Developed by a Massachusetts Institute of Technology (MIT) team, the coating is especially useful to the mostly anaerobic bacteria that have been identified as species of potential therapeutic value.

“We believe this coating could be used to protect pretty much any microbe of interest,” says Ariel Furst, the Raymond and Helen St. Laurent Career Development Professor of Chemical Engineering at MIT and the study’s senior author.

“We think there are microbes out there that can help with a variety of diseases, and that we can protect them for manufacture and production.”

The metal−phenolic network (MPN) coating is a material made from Iron (III) metal ions and one of three polyphenols: tannic acid (TA), gallic acid (GA), or epigallocatechin gallate (EGCG) all found in tea and plant products.

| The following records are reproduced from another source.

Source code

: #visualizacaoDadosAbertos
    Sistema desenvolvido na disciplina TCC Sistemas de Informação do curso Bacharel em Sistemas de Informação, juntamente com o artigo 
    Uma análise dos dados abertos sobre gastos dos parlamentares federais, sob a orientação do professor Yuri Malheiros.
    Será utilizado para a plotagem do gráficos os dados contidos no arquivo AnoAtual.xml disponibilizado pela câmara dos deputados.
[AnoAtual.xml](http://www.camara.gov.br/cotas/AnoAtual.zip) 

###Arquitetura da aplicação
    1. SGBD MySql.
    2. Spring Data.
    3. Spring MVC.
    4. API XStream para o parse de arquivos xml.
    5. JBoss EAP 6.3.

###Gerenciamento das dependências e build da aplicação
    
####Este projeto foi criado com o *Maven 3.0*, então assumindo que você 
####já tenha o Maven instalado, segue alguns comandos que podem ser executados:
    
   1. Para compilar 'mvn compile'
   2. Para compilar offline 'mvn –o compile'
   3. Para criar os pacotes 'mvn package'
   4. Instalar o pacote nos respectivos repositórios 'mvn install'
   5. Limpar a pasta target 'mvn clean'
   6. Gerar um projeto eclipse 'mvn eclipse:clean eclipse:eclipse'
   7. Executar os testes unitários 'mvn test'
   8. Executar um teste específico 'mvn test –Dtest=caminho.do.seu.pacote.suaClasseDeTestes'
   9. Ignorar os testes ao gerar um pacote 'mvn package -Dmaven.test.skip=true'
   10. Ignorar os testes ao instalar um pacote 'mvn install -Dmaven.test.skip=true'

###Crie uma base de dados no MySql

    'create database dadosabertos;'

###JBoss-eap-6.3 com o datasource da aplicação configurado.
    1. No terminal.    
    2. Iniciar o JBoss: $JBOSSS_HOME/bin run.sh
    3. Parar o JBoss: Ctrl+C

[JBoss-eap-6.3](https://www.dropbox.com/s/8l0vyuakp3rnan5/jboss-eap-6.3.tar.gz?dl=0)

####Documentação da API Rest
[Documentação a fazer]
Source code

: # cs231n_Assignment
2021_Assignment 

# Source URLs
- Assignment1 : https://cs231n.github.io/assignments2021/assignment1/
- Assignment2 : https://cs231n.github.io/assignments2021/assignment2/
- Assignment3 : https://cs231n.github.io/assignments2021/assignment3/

The coating was then applied to both Escherichia coli and Bacteroides thetaiotaomicron.  Bacteroides species are essential for carbohydrate fermentation in the gut and have shown potential in addressing colorectal cancer.

The species also appears to be more abundant in the gut microbiome of healthy people. However, because they are anaerobes and hence very sensitive to oxygen, their production remains a challenge as bacteria need to be freeze-dried and formulated as capsules in order to be used therapeutically.

Increase in bacterial growth

Discussing the findings, the team noted that for coated E. coli in cryoprotectant-free PC buffer, a three-fold increase in bacterial growth was observed after 48 hours.

Under similar conditions, B. thetaiotaomicron reached exponential phase after incubation for 96 hours, whereas no growth was observed for the uncoated control.

“These improvements indicate that MPN-coated microbes have a higher survival rate after lyophilisation even in the absence of conventional cryoprotectants,” the study states.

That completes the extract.